What you have to do: Below are the entries; return every line among them that holds the word "your".

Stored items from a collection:
────────
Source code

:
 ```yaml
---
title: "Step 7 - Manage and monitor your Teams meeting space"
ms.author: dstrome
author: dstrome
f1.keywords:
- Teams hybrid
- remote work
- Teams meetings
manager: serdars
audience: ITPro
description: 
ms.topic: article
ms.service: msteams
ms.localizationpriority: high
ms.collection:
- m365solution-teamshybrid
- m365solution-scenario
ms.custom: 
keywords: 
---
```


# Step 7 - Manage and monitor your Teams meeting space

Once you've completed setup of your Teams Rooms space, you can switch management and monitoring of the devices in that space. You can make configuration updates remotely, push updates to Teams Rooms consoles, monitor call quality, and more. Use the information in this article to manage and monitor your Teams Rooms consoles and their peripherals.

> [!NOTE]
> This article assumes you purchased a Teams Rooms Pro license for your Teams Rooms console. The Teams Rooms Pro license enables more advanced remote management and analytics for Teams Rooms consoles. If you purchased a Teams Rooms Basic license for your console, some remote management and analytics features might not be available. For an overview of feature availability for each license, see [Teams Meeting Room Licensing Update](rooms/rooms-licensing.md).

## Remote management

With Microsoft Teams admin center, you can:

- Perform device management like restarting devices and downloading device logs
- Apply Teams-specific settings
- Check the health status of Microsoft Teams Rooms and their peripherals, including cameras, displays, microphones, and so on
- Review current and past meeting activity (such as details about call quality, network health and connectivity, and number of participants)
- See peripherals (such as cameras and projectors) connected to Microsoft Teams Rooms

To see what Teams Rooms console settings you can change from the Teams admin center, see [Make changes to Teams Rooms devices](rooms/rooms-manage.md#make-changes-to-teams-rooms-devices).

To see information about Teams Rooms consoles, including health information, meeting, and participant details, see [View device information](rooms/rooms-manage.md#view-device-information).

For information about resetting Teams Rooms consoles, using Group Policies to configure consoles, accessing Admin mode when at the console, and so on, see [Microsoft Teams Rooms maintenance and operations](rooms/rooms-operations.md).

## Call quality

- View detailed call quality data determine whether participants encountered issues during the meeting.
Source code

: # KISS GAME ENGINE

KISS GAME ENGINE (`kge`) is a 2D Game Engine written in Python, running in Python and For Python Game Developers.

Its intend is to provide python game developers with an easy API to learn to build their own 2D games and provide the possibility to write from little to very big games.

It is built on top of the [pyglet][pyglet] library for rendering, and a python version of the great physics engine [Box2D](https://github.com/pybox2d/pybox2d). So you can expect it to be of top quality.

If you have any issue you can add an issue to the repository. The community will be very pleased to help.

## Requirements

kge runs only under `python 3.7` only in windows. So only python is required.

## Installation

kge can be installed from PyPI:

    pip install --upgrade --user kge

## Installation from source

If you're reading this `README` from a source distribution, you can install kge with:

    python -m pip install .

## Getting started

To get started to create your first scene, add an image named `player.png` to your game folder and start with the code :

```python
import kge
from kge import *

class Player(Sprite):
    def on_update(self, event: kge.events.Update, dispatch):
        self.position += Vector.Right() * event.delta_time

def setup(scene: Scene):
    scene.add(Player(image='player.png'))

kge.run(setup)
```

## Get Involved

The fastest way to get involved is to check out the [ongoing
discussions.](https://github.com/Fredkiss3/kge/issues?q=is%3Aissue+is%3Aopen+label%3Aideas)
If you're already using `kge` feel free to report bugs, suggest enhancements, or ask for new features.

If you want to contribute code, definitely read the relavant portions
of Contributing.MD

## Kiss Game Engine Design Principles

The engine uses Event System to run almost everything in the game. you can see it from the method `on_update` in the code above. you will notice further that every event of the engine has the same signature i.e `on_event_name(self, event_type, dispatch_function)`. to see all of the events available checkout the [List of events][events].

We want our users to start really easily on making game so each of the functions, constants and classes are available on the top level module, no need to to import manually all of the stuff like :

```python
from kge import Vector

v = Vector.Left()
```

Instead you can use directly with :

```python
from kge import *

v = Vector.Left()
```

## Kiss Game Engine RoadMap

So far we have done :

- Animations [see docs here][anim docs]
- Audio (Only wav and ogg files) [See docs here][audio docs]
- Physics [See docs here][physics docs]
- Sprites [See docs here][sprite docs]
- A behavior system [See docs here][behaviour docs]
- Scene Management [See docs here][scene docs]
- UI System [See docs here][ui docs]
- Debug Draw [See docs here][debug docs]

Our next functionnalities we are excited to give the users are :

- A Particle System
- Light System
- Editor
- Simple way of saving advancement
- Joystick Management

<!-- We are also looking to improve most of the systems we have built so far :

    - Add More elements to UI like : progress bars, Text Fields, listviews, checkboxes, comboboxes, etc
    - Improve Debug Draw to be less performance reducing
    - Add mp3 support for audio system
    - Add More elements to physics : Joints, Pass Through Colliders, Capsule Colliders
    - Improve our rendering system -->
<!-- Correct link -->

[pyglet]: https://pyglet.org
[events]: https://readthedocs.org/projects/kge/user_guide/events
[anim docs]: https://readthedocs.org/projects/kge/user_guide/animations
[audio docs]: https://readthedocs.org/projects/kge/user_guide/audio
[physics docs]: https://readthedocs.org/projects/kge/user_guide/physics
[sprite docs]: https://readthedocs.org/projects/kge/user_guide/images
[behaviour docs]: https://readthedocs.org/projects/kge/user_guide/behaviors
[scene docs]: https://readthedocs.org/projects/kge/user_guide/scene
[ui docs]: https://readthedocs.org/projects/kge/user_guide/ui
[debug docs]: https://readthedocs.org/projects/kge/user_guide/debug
────────
Answer for the task:
title: "Step 7 - Manage and monitor your Teams meeting space"
# Step 7 - Manage and monitor your Teams meeting space
Once you've completed setup of your Teams Rooms space, you can switch management and monitoring of the devices in that space. You can make configuration updates remotely, push updates to Teams Rooms consoles, monitor call quality, and more. Use the information in this article to manage and monitor your Teams Rooms consoles and their peripherals.
> This article assumes you purchased a Teams Rooms Pro license for your Teams Rooms console. The Teams Rooms Pro license enables more advanced remote management and analytics for Teams Rooms consoles. If you purchased a Teams Rooms Basic license for your console, some remote management and analytics features might not be available. For an overview of feature availability for each license, see [Teams Meeting Room Licensing Update](rooms/rooms-licensing.md).
To get started to create your first scene, add an image named `player.png` to your game folder and start with the code :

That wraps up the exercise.